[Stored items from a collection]
___

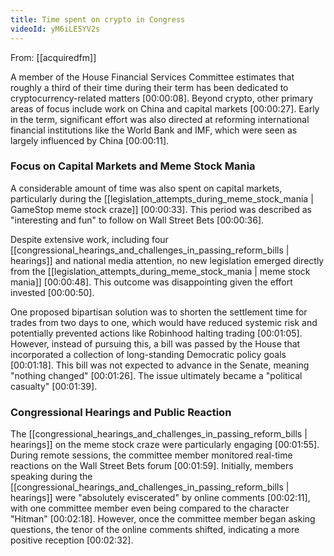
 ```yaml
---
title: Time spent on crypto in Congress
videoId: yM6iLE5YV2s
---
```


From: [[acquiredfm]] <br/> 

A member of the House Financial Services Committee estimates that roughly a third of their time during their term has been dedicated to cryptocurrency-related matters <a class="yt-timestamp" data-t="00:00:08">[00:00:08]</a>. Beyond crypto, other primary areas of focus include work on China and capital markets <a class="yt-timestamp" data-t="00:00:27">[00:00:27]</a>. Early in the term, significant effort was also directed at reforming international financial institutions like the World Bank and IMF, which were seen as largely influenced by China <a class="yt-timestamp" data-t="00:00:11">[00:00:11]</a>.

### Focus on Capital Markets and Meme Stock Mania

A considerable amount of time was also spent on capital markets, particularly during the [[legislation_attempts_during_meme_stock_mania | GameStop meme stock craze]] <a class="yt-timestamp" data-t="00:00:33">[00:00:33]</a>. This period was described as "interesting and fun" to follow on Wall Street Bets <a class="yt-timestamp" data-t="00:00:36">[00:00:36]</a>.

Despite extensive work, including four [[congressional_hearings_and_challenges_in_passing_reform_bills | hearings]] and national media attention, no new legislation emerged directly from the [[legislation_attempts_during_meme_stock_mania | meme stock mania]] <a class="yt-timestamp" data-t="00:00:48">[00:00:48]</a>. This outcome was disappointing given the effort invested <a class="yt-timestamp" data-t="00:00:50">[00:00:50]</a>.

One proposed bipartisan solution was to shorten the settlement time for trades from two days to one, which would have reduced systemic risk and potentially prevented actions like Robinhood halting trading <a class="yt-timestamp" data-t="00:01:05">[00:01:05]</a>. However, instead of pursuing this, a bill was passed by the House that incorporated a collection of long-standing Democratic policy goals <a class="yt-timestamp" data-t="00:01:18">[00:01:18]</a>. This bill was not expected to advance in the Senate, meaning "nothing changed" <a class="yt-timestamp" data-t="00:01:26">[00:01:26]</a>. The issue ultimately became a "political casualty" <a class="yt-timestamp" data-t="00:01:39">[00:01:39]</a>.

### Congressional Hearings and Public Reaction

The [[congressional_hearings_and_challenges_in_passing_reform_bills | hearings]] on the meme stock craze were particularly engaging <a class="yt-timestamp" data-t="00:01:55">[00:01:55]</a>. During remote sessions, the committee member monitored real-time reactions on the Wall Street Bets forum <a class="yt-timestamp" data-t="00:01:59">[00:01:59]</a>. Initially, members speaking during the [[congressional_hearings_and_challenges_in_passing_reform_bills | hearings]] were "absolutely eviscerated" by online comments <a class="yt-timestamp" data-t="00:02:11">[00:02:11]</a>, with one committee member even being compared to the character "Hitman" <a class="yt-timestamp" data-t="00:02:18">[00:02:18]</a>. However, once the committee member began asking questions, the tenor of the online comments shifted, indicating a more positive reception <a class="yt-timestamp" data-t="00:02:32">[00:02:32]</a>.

___

[Task statement]
Nothing but the lines from the first line of the data through the line with "From: [[acquiredfm]] <br/>" belongs in the answer, copied exactly and without pictures.

[Response]
 ```yaml
---
title: Time spent on crypto in Congress
videoId: yM6iLE5YV2s
---
```


From: [[acquiredfm]] <br/> 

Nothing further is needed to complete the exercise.